─── Excerpted records ───

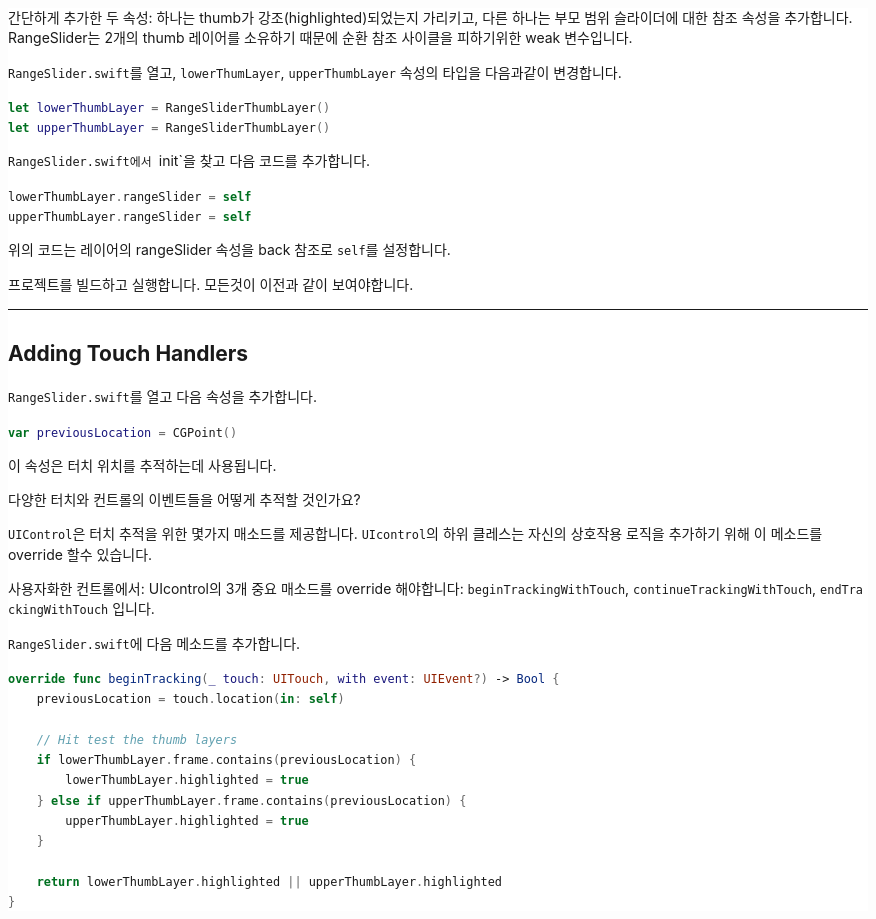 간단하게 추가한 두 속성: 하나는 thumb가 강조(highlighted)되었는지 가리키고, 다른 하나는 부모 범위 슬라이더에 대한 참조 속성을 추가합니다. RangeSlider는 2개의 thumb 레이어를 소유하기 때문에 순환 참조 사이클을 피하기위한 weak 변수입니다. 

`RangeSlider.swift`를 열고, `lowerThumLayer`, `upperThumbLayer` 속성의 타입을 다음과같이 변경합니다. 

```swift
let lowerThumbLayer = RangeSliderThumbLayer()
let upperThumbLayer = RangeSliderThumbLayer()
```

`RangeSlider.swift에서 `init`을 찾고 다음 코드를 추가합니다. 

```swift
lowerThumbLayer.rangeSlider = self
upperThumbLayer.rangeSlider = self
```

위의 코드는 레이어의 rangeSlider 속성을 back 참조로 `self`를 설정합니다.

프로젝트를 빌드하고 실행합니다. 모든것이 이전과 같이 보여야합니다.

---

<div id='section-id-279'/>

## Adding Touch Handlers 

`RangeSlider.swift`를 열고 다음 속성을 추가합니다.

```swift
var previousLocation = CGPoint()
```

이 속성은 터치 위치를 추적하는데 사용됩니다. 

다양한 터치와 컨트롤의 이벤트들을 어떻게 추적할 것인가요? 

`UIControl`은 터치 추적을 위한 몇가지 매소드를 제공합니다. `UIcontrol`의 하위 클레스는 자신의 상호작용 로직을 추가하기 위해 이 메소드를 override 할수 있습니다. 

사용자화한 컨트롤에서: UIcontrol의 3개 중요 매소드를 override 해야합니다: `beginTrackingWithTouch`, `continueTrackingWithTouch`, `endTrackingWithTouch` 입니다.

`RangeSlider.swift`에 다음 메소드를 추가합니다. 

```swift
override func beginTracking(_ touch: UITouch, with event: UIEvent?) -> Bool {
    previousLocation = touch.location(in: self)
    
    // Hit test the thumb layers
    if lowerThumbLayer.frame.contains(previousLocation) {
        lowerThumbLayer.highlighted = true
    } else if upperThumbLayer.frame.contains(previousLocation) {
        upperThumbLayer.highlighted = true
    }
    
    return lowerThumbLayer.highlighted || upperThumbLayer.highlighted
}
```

───

_Task_:
In the listing above, find each line where "RangeSliderThumbLayer" occurs and copy it.

_Written solution_:
let lowerThumbLayer = RangeSliderThumbLayer()
let upperThumbLayer = RangeSliderThumbLayer()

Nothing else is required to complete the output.